*** Begin section ***
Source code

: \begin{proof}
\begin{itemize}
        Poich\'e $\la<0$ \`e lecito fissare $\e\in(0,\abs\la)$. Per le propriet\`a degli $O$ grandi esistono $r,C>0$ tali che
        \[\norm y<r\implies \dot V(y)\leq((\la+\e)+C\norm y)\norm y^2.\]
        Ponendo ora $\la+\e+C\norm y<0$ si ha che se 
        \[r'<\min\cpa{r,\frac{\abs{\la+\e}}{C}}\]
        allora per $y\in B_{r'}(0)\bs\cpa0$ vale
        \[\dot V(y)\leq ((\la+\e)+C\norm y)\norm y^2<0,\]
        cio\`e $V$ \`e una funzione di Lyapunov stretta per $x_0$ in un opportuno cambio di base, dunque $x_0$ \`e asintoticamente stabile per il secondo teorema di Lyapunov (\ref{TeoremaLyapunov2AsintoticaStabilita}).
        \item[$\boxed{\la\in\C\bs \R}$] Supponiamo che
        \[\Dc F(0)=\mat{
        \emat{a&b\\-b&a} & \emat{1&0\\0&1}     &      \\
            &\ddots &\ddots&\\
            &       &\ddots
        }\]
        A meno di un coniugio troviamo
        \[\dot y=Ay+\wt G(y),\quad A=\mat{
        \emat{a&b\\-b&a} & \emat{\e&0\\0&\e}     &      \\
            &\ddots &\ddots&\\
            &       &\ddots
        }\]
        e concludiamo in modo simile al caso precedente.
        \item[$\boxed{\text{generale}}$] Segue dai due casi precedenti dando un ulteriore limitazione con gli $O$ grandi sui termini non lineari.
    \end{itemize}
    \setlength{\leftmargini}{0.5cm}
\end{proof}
*** End section ***
» Your task
Reproduce the entries above exactly.

» Answer to the exercise
Source code

: \begin{proof}
\begin{itemize}
        Poich\'e $\la<0$ \`e lecito fissare $\e\in(0,\abs\la)$. Per le propriet\`a degli $O$ grandi esistono $r,C>0$ tali che
        \[\norm y<r\implies \dot V(y)\leq((\la+\e)+C\norm y)\norm y^2.\]
        Ponendo ora $\la+\e+C\norm y<0$ si ha che se 
        \[r'<\min\cpa{r,\frac{\abs{\la+\e}}{C}}\]
        allora per $y\in B_{r'}(0)\bs\cpa0$ vale
        \[\dot V(y)\leq ((\la+\e)+C\norm y)\norm y^2<0,\]
        cio\`e $V$ \`e una funzione di Lyapunov stretta per $x_0$ in un opportuno cambio di base, dunque $x_0$ \`e asintoticamente stabile per il secondo teorema di Lyapunov (\ref{TeoremaLyapunov2AsintoticaStabilita}).
        \item[$\boxed{\la\in\C\bs \R}$] Supponiamo che
        \[\Dc F(0)=\mat{
        \emat{a&b\\-b&a} & \emat{1&0\\0&1}     &      \\
            &\ddots &\ddots&\\
            &       &\ddots
        }\]
        A meno di un coniugio troviamo
        \[\dot y=Ay+\wt G(y),\quad A=\mat{
        \emat{a&b\\-b&a} & \emat{\e&0\\0&\e}     &      \\
            &\ddots &\ddots&\\
            &       &\ddots
        }\]
        e concludiamo in modo simile al caso precedente.
        \item[$\boxed{\text{generale}}$] Segue dai due casi precedenti dando un ulteriore limitazione con gli $O$ grandi sui termini non lineari.
    \end{itemize}
    \setlength{\leftmargini}{0.5cm}
\end{proof}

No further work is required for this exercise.